Fiqih Puasa (Bagian Pertama)
Kapan Berniat untuk Puasa
عن حفصة أم المؤمنين أن النبي صلى الله عليه وسلم قال: (من لم يبيت الصيام قبل الفجر فلا صيام له) رواه الخمسة، ومال الترمذي والنسائي إلى ترجيح وقفه، وصححه مرفوعاً ابن خزيمة وابن حبان، وللدارقطني: (لا صيام لمن لم يفرضه من الليل)
Dari Hafsah-Ummul Mukimin-bahwa Nabi-shallallahu ‘alaihi wa sallam-bersabda: siapa yang tidak meniatkan puasa sebelum waktu fajar, maka tidak sah puasanya”. (HR. Al-Khamsah, dan Imam At-Tirmidzi dan An-Nasa’I lebih condong pada status haditsnya secara mauquf, dan imam Ibnu Khuzaimah dan Ibnu Hibban lebih menguatkan hadits di atas secara marfu.
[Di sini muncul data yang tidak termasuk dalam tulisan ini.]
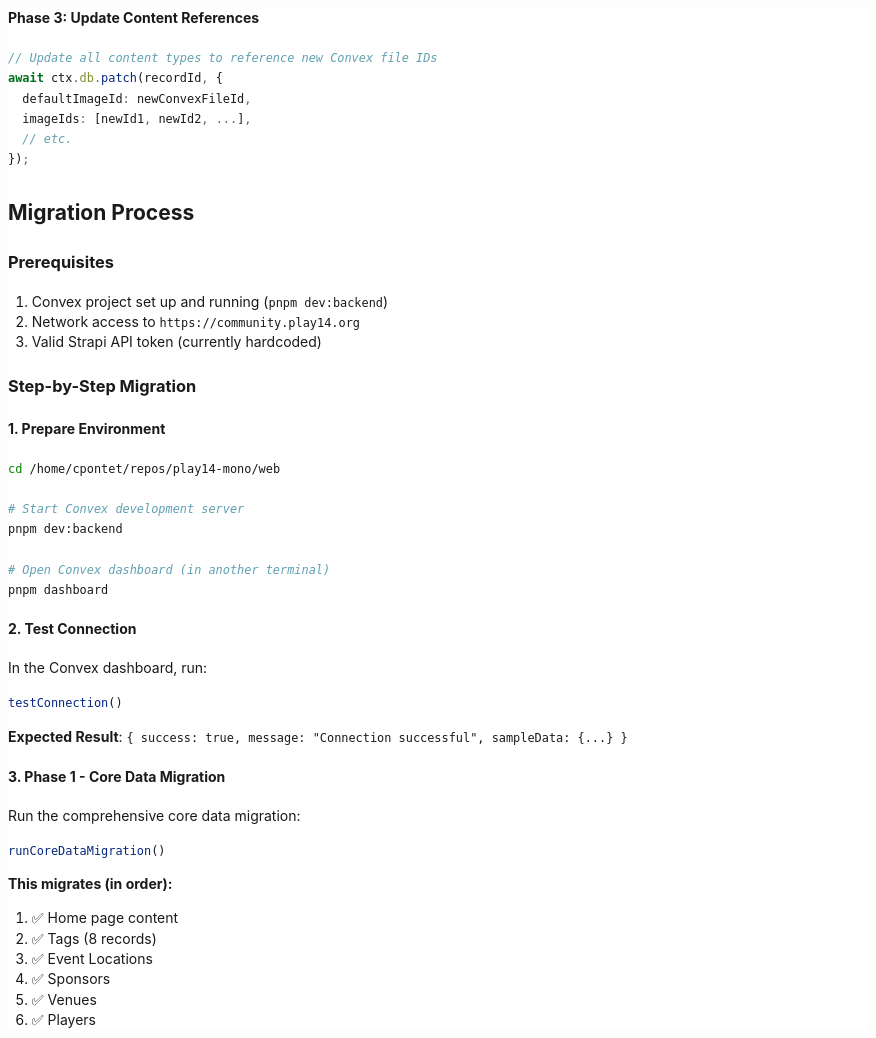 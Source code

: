 #### Phase 3: Update Content References

```typescript
// Update all content types to reference new Convex file IDs
await ctx.db.patch(recordId, {
  defaultImageId: newConvexFileId,
  imageIds: [newId1, newId2, ...],
  // etc.
});
```

## Migration Process

### Prerequisites

1. Convex project set up and running (`pnpm dev:backend`)
2. Network access to `https://community.play14.org`
3. Valid Strapi API token (currently hardcoded)

### Step-by-Step Migration

#### 1. Prepare Environment

```bash
cd /home/cpontet/repos/play14-mono/web

# Start Convex development server
pnpm dev:backend

# Open Convex dashboard (in another terminal)
pnpm dashboard
```

#### 2. Test Connection

In the Convex dashboard, run:

```javascript
testConnection()
```

**Expected Result**: `{ success: true, message: "Connection successful", sampleData: {...} }`

#### 3. Phase 1 - Core Data Migration

Run the comprehensive core data migration:

```javascript
runCoreDataMigration()
```

**This migrates (in order):**

1. ✅ Home page content
2. ✅ Tags (8 records)
3. ✅ Event Locations
4. ✅ Sponsors
5. ✅ Venues
6. ✅ Players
Dan dalam Riwayat Ad-Daruqutni: Tidak sah puasa bagi siapa yang tidak meniatkan puasa pada sebagian malam).
Imam As-Shan’ani dalam Subul Salam (1/632) menjelaskan “hadits ini menjelaskan bahwa tidak sah puasa kecuali dengan tabyit an-niyah yaitu meniatkan puasa di salah satu bagian dari malam hari.
Dan awal waktu mulai boleh meniatkan puasa adalah waktu Magrib, sebab puasa adalah ibadah, dan ibadah harus berdasarkan niat. Maka niat puasa tidak akan sah, kecuali dilakukan pada salah satu bagian dari malam hari”.
Faidah:
- Wajib niat puasa Ramadhan
- Niat tidak perlu diucapkan. Karena niat secara Bahasa artinya adalah tersembunyi. Dan Nabi-shallallahu alaihi wa sallam-dan para sahabat tidak pernah mengucapkan niat secara keras.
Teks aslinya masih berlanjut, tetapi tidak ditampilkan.